La page d’introduction de cette première histoire nous présente rapidement deux vignettes: dans celle de gauche, le Peacemaker est en train de marcher et la légende nous explique qu’il s’agît « d’un homme qui déteste la guerre, la violence et l’affreux gâchis de vies humaines dans des conflits insensés entre les nations. Un homme qui aime la paix… tellement qu’il est prêt à se battre pour elle ! ». Cette description deviendra son leitmotiv et sera – à un ou deux mots près – régulièrement répétée en début de ses aventures. A droite, dans la seconde vignette, on nous présente l’homme dans son alter-ego civil, un diplomate aux tempes grisonnantes, chargé d’intervenir à Genève lors d’une conférence sur les armements. Déjà, une remarque : Ce choix de Genève est relativement atypique à l’heure où – entre la guerre froide avec l’Est et la guerre effective au Vietnam – les USA se voyaient sans doute encore plus qu’aujourd’hui comme les « gendarmes du monde ». La plupart du temps, dans les comics, tout se passait en Amérique ou, à défaut, visait le pays. C’est à dire que la majorité des éditeurs se seraient sans doute contentés de montrer la même conférence dans l’enceinte de l’ONU, à New York. Le choix de Genève dénote déjà d’un souci d’internationaliser la série plus qu’on en avait l’habitude à l’époque.

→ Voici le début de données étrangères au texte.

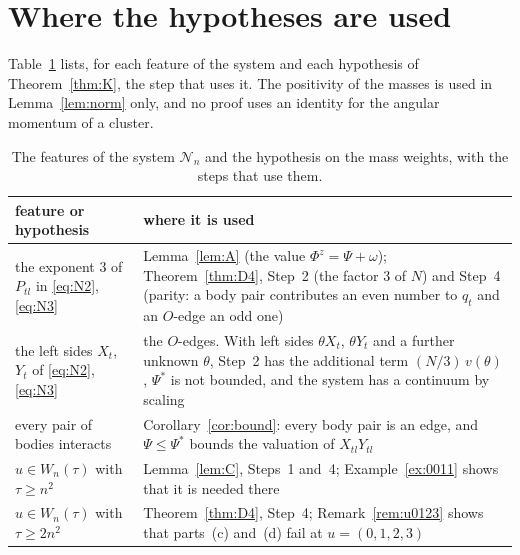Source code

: \documentclass[11pt]{amsart}
\theoremstyle{definition}
\theoremstyle{remark}
\numberwithin{equation}{section}
\newcommand{\cN}{\mathcal{N}}
\newcommand{\Ps}{\Psi^{*}}
\begin{document}
\section{Where the hypotheses are used}\label{sec:hyp}

Table~\ref{tab:hyp} lists, for each feature of the system and each hypothesis of Theorem~\ref{thm:K}, the
step that uses it. The positivity of the masses is used in Lemma~\ref{lem:norm} only, and no proof uses an identity for the
angular momentum of a cluster.

\begin{table}[ht]
\caption{The features of the system $\cN_n$ and the hypothesis on the mass weights, with the steps that
use them.}\label{tab:hyp}
\small
\begin{tabular}{@{}>{\raggedright}p{}>{\raggedright\arraybackslash}p{}@{}}
\toprule
feature or hypothesis & where it is used \\
\midrule
the exponent $3$ of $P_{tl}$ in \eqref{eq:N2}, \eqref{eq:N3} & Lemma~\ref{lem:A} (the value $\Phi^z = \Psi + \omega$); Theorem~\ref{thm:D4}, Step~2 (the factor $3$ of $N$) and Step~4 (parity: a body pair contributes an even number to $q_t$ and an $O$-edge an odd one) \\
the left sides $X_t$, $Y_t$ of \eqref{eq:N2}, \eqref{eq:N3} & the $O$-edges. With left sides $\theta X_t$, $\theta Y_t$ and a further unknown $\theta$, Step~2 has the additional term $(N/3)\, v(\theta)$, $\Ps$ is not bounded, and the system has a continuum by scaling \\
every pair of bodies interacts & Corollary~\ref{cor:bound}: every body pair is an edge, and $\Psi \le \Ps$ bounds the valuation of $X_{tl} Y_{tl}$ \\
$u \in W_n(\tau)$ with $\tau \ge n^2$ & Lemma~\ref{lem:C}, Steps~1 and~4; Example~\ref{ex:0011} shows that it is needed there \\
$u \in W_n(\tau)$ with $\tau \ge 2n^2$ & Theorem~\ref{thm:D4}, Step~4; Remark~\ref{rem:u0123} shows that parts~(c) and~(d) fail at $u = (0, 1, 2, 3)$ \\
\bottomrule
\end{tabular}
\end{table}
\end{document}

Alors qu’il prend son avion pour Genève, Christopher Smith pense aux guerres qui se déroulent en Amérique du Sud. Elles sont provoquées par des facteurs extérieurs mais Smith ne sait pas par qui. Il est par contre certain qu’aucune des grandes puissances (comprenez les USA et l’URSS) n’entretient la tension dans cette région du monde. Pendant le voyage, il réfléchit au fait que les pays concernés (sans doute pauvres) devraient être occupés à acheter des outils au lieu de dépenser leur budget dans des tanks et des bombardiers. Il pense qu’un certain Bork, trafiquant d’armes, a vendu des armes aux deux pays en question. D’ailleurs, dès l’atterrissage sa secrétaire le lui confirme alors qu’ils montent dans la même voiture.
Le lendemain, lors d’une réception chez l’ambassadeur (non, aucun chocolat n’est mentionné) Smith est confronté à Bork qui est intouchable puisque rien ne peut-être prouvé. Pire, Bork est même l’un des conseillers de la conférence pour la paix pour laquelle Smith a fait le déplacement. Visiblement Bork jouit d’une totale impunité et les méthodes habituelles ne peuvent rien contre lui…

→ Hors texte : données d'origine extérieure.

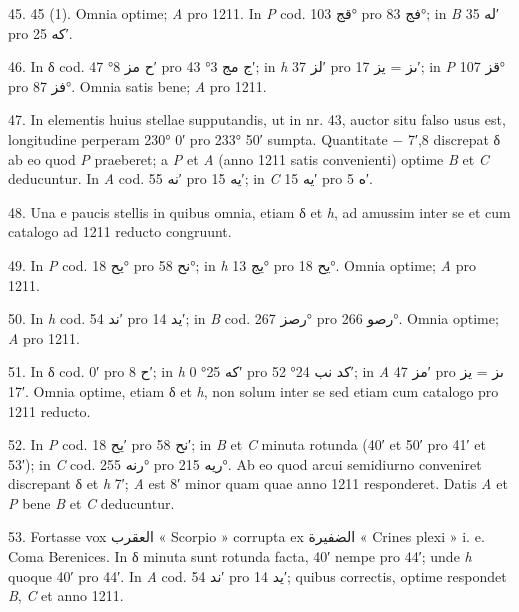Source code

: \documentclass[11pt]{article}
\newcommand{\AbjadZero}{{\NallinoSigns\symbol{"E000}}}
\begin{document}
{\small
\par\hangindent=12mm 45. 45 (1). Omnia optime; \textit{A} pro 1211. In \textit{P} cod. \textarabic{قج} 103° pro \textarabic{فج} 83°; in \textit{B} \textarabic{له} 35′ pro \textarabic{كه} 25′.
\par\hangindent=12mm 46. In δ cod. \textarabic{ح مز} 8° 47′ pro \textarabic{ج مج} 3° 43′; in \textit{h} \textarabic{لز} 37′ pro \textarabic{ىز} = \textarabic{يز} 17′; in \textit{P} \textarabic{قز} 107° pro \textarabic{فز} 87°. Omnia satis bene; \textit{A} pro 1211.
\par\hangindent=12mm 47. In elementis huius stellae supputandis, ut in nr. 43, auctor situ falso usus est, longitudine perperam 230° 0′ pro 233° 50′ sumpta. Quantitate − 7′,8 discrepat δ ab eo quod \textit{P} praeberet; a \textit{P} et \textit{A} (anno 1211 satis convenienti) optime \textit{B} et \textit{C} deducuntur. In \textit{A} cod. \textarabic{نه} 55′ pro \textarabic{يه} 15′; in \textit{C} \textarabic{يه} 15′ pro \textarabic{ه} 5′.
\par\hangindent=12mm 48. Una e paucis stellis in quibus omnia, etiam δ et \textit{h}, ad amussim inter se et cum catalogo ad 1211 reducto congruunt.
\par\hangindent=12mm 49. In \textit{P} cod. \textarabic{يح} 18° pro \textarabic{نح} 58°; in \textit{h} \textarabic{يج} 13° pro \textarabic{يح} 18°. Omnia optime; \textit{A} pro 1211.
\par\hangindent=12mm 50. In \textit{h} cod. \textarabic{ند} 54′ pro \textarabic{يد} 14′; in \textit{B} cod. \textarabic{رصز} 267° pro \textarabic{رصو} 266°. Omnia optime; \textit{A} pro 1211.
\par\hangindent=12mm 51. In δ cod. \textarabic{\AbjadZero{}} 0′ pro \textarabic{ح} 8′; in \textit{h} \textarabic{\AbjadZero{} كه} 25° 0′ pro \textarabic{كد نب} 24° 52′; in \textit{A} \textarabic{مز} 47′ pro \textarabic{ىز} = \textarabic{يز} 17′. Omnia optime, etiam δ et \textit{h}, non solum inter se sed etiam cum catalogo pro 1211 reducto.
\par\hangindent=12mm 52. In \textit{P} cod. \textarabic{يح} 18′ pro \textarabic{نح} 58′; in \textit{B} et \textit{C} minuta rotunda (40′ et 50′ pro 41′ et 53′); in \textit{C} cod. \textarabic{رنه} 255° pro \textarabic{ريه} 215°. Ab eo quod arcui semidiurno conveniret discrepant δ et \textit{h} 7′; \textit{A} est 8′ minor quam quae anno 1211 responderet. Datis \textit{A} et \textit{P} bene \textit{B} et \textit{C} deducuntur.
\par\hangindent=12mm 53. Fortasse vox \textarabic{العقرب} « Scorpio » corrupta ex \textarabic{الضفيرة} « Crines plexi » i. e. Coma Berenices. In δ minuta sunt rotunda facta, 40′ nempe pro 44′; unde \textit{h} quoque 40′ pro 44′. In \textit{A} cod. \textarabic{ند} 54′ pro \textarabic{يد} 14′; quibus correctis, optime respondet \textit{B}, \textit{C} et anno 1211.
\par}
\end{document}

Le héros commence alors à se changer derrière un pare-vue. Il décide à contre-cœur d’assumer le rôle du Peacemaker, un personnage reconnaissable à son énorme casque rond (qui lui donne, il faut bien le dire, un faux-air de cuvette des toilettes). Rapidement, on comprend que les « armes » du Peacemaker ne sont pas simplement des fusils révolutionnaires, non. A peine changé, le personnage explique à voix haute qu’il va utiliser son « jetpack » pour rejoindre Bork. Le jetpack, comme nous le dit la voix-off, permet au Peacemaker de voler presque sans limites. On n’est déjà plus tout vraiment dans le registre d’un Comedian ou d’un Punisher… Mais comme nous sommes en 1966 il n’est pas très difficile de voir dans ce « jetpack » l’influence des films de James Bond. Le film Thunderball, dans lequel Sean Connery utilise un appareil similaire, est sorti en décembre 1965. Fighting 5 #40, étant antidaté comme de coutume, il a dû sortir à la fin de l’été 1966 et la conception du Peacemaker a du se faire aux alentours du printemps, à une époque où les films avaient une vie en salles plus longue que de nos jours. Ce gadget nous montre donc que les créateurs du Peacemaker (le scénariste Joe Gill et le dessinateur Pat Boyette) avaient l’agent 007 en tête. Leur héros était en quelque sorte une sorte d’agent secret masqué et freelance, pourvu des mêmes ressources technologiques. D’autant que le jetpack n’est pas le seul gadget spécial utilisé par le Peacemaker. Alors qu’il approche des installations de Bork, le héros se sert de son casque si particulier. Car son apparence « hypertrophiée » s’explique par le fait que l’accessoire a aussi quelques utilités… Comme la capacité de capter les fréquences radios (en 1966, bien avant l’invention du téléphone portable, avouez que c’est pratique).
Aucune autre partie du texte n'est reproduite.